| What to produce |
From the first line to the last, reproduce the material exactly.

| Available data |
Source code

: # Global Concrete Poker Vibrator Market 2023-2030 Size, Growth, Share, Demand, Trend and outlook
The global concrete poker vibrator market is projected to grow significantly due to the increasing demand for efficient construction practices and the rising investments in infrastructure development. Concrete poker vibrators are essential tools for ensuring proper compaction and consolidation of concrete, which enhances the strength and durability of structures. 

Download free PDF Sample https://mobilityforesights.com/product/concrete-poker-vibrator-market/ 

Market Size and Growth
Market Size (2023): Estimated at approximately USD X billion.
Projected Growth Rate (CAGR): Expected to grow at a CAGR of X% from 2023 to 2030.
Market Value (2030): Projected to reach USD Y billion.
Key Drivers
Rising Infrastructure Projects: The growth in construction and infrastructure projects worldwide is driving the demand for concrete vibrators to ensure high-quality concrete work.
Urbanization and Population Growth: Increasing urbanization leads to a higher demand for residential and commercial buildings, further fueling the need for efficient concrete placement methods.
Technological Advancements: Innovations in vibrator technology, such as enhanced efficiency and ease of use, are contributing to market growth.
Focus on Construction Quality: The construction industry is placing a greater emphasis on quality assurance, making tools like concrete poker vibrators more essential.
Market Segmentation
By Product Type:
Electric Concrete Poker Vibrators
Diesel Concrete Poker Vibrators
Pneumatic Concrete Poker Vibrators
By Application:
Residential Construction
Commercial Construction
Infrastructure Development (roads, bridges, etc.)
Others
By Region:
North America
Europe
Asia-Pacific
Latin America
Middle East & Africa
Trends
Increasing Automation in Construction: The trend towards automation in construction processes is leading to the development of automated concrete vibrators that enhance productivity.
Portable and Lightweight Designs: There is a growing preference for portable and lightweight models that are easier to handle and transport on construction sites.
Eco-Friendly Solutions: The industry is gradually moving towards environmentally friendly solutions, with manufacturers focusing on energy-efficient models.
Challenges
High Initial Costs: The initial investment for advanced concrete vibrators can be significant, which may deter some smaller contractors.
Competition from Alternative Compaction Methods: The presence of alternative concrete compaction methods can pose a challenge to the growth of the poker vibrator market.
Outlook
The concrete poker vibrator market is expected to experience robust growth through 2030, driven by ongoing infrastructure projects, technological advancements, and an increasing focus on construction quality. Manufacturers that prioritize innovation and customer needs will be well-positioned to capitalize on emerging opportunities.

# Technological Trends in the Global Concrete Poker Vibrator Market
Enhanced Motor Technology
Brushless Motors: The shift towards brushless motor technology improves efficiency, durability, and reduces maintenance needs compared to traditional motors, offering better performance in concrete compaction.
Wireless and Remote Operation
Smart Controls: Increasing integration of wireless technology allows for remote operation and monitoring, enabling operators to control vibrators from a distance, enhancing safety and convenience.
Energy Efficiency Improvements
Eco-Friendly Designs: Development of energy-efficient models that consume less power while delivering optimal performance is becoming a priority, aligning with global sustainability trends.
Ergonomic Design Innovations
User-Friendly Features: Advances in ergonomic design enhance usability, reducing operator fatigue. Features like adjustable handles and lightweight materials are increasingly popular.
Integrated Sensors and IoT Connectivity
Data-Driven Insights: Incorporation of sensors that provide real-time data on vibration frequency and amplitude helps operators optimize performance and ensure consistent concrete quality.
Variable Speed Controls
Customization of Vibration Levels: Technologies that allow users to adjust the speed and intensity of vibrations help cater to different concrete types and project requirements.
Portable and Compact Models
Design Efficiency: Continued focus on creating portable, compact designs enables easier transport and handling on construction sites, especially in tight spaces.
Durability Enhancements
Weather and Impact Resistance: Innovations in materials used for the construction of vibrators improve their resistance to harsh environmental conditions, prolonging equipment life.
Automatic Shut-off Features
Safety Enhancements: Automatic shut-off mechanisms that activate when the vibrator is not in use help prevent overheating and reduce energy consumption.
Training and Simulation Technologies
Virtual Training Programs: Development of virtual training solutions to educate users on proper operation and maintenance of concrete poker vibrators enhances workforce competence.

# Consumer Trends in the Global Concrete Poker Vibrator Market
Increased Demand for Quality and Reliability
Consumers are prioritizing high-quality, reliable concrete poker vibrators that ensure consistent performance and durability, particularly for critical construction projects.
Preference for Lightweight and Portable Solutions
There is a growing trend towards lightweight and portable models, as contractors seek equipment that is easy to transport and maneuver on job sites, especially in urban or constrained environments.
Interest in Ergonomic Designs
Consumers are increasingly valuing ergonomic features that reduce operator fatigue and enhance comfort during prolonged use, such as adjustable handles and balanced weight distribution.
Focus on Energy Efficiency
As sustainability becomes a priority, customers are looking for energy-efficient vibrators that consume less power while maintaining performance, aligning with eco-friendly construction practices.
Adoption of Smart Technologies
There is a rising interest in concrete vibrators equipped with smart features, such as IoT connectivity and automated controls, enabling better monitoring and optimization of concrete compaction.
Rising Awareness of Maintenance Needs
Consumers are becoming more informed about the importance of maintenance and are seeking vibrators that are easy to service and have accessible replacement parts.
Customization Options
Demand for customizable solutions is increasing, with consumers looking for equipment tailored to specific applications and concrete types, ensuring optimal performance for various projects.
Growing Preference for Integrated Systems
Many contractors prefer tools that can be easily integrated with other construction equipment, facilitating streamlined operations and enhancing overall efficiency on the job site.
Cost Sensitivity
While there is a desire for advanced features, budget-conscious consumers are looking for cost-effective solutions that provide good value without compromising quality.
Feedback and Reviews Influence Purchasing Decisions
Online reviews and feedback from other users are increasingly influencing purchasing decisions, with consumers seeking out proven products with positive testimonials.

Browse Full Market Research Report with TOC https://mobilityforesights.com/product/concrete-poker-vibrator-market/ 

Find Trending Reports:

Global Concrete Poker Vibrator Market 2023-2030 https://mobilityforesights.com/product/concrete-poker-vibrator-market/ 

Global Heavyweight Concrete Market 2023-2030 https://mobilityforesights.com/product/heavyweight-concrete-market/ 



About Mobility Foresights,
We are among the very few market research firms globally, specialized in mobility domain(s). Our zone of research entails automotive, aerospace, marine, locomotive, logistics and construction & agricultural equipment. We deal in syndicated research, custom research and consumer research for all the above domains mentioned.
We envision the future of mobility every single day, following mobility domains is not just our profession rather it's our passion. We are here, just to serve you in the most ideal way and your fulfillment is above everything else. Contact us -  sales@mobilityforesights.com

| Exercise solution |
Source code

: # Global Concrete Poker Vibrator Market 2023-2030 Size, Growth, Share, Demand, Trend and outlook
The global concrete poker vibrator market is projected to grow significantly due to the increasing demand for efficient construction practices and the rising investments in infrastructure development. Concrete poker vibrators are essential tools for ensuring proper compaction and consolidation of concrete, which enhances the strength and durability of structures. 

Download free PDF Sample https://mobilityforesights.com/product/concrete-poker-vibrator-market/ 

Market Size and Growth
Market Size (2023): Estimated at approximately USD X billion.
Projected Growth Rate (CAGR): Expected to grow at a CAGR of X% from 2023 to 2030.
Market Value (2030): Projected to reach USD Y billion.
Key Drivers
Rising Infrastructure Projects: The growth in construction and infrastructure projects worldwide is driving the demand for concrete vibrators to ensure high-quality concrete work.
Urbanization and Population Growth: Increasing urbanization leads to a higher demand for residential and commercial buildings, further fueling the need for efficient concrete placement methods.
Technological Advancements: Innovations in vibrator technology, such as enhanced efficiency and ease of use, are contributing to market growth.
Focus on Construction Quality: The construction industry is placing a greater emphasis on quality assurance, making tools like concrete poker vibrators more essential.
Market Segmentation
By Product Type:
Electric Concrete Poker Vibrators
Diesel Concrete Poker Vibrators
Pneumatic Concrete Poker Vibrators
By Application:
Residential Construction
Commercial Construction
Infrastructure Development (roads, bridges, etc.)
Others
By Region:
North America
Europe
Asia-Pacific
Latin America
Middle East & Africa
Trends
Increasing Automation in Construction: The trend towards automation in construction processes is leading to the development of automated concrete vibrators that enhance productivity.
Portable and Lightweight Designs: There is a growing preference for portable and lightweight models that are easier to handle and transport on construction sites.
Eco-Friendly Solutions: The industry is gradually moving towards environmentally friendly solutions, with manufacturers focusing on energy-efficient models.
Challenges
High Initial Costs: The initial investment for advanced concrete vibrators can be significant, which may deter some smaller contractors.
Competition from Alternative Compaction Methods: The presence of alternative concrete compaction methods can pose a challenge to the growth of the poker vibrator market.
Outlook
The concrete poker vibrator market is expected to experience robust growth through 2030, driven by ongoing infrastructure projects, technological advancements, and an increasing focus on construction quality. Manufacturers that prioritize innovation and customer needs will be well-positioned to capitalize on emerging opportunities.

# Technological Trends in the Global Concrete Poker Vibrator Market
Enhanced Motor Technology
Brushless Motors: The shift towards brushless motor technology improves efficiency, durability, and reduces maintenance needs compared to traditional motors, offering better performance in concrete compaction.
Wireless and Remote Operation
Smart Controls: Increasing integration of wireless technology allows for remote operation and monitoring, enabling operators to control vibrators from a distance, enhancing safety and convenience.
Energy Efficiency Improvements
Eco-Friendly Designs: Development of energy-efficient models that consume less power while delivering optimal performance is becoming a priority, aligning with global sustainability trends.
Ergonomic Design Innovations
User-Friendly Features: Advances in ergonomic design enhance usability, reducing operator fatigue. Features like adjustable handles and lightweight materials are increasingly popular.
Integrated Sensors and IoT Connectivity
Data-Driven Insights: Incorporation of sensors that provide real-time data on vibration frequency and amplitude helps operators optimize performance and ensure consistent concrete quality.
Variable Speed Controls
Customization of Vibration Levels: Technologies that allow users to adjust the speed and intensity of vibrations help cater to different concrete types and project requirements.
Portable and Compact Models
Design Efficiency: Continued focus on creating portable, compact designs enables easier transport and handling on construction sites, especially in tight spaces.
Durability Enhancements
Weather and Impact Resistance: Innovations in materials used for the construction of vibrators improve their resistance to harsh environmental conditions, prolonging equipment life.
Automatic Shut-off Features
Safety Enhancements: Automatic shut-off mechanisms that activate when the vibrator is not in use help prevent overheating and reduce energy consumption.
Training and Simulation Technologies
Virtual Training Programs: Development of virtual training solutions to educate users on proper operation and maintenance of concrete poker vibrators enhances workforce competence.

# Consumer Trends in the Global Concrete Poker Vibrator Market
Increased Demand for Quality and Reliability
Consumers are prioritizing high-quality, reliable concrete poker vibrators that ensure consistent performance and durability, particularly for critical construction projects.
Preference for Lightweight and Portable Solutions
There is a growing trend towards lightweight and portable models, as contractors seek equipment that is easy to transport and maneuver on job sites, especially in urban or constrained environments.
Interest in Ergonomic Designs
Consumers are increasingly valuing ergonomic features that reduce operator fatigue and enhance comfort during prolonged use, such as adjustable handles and balanced weight distribution.
Focus on Energy Efficiency
As sustainability becomes a priority, customers are looking for energy-efficient vibrators that consume less power while maintaining performance, aligning with eco-friendly construction practices.
Adoption of Smart Technologies
There is a rising interest in concrete vibrators equipped with smart features, such as IoT connectivity and automated controls, enabling better monitoring and optimization of concrete compaction.
Rising Awareness of Maintenance Needs
Consumers are becoming more informed about the importance of maintenance and are seeking vibrators that are easy to service and have accessible replacement parts.
Customization Options
Demand for customizable solutions is increasing, with consumers looking for equipment tailored to specific applications and concrete types, ensuring optimal performance for various projects.
Growing Preference for Integrated Systems
Many contractors prefer tools that can be easily integrated with other construction equipment, facilitating streamlined operations and enhancing overall efficiency on the job site.
Cost Sensitivity
While there is a desire for advanced features, budget-conscious consumers are looking for cost-effective solutions that provide good value without compromising quality.
Feedback and Reviews Influence Purchasing Decisions
Online reviews and feedback from other users are increasingly influencing purchasing decisions, with consumers seeking out proven products with positive testimonials.

Browse Full Market Research Report with TOC https://mobilityforesights.com/product/concrete-poker-vibrator-market/ 

Find Trending Reports:

Global Concrete Poker Vibrator Market 2023-2030 https://mobilityforesights.com/product/concrete-poker-vibrator-market/ 

Global Heavyweight Concrete Market 2023-2030 https://mobilityforesights.com/product/heavyweight-concrete-market/ 



About Mobility Foresights,
We are among the very few market research firms globally, specialized in mobility domain(s). Our zone of research entails automotive, aerospace, marine, locomotive, logistics and construction & agricultural equipment. We deal in syndicated research, custom research and consumer research for all the above domains mentioned.
We envision the future of mobility every single day, following mobility domains is not just our profession rather it's our passion. We are here, just to serve you in the most ideal way and your fulfillment is above everything else. Contact us -  sales@mobilityforesights.com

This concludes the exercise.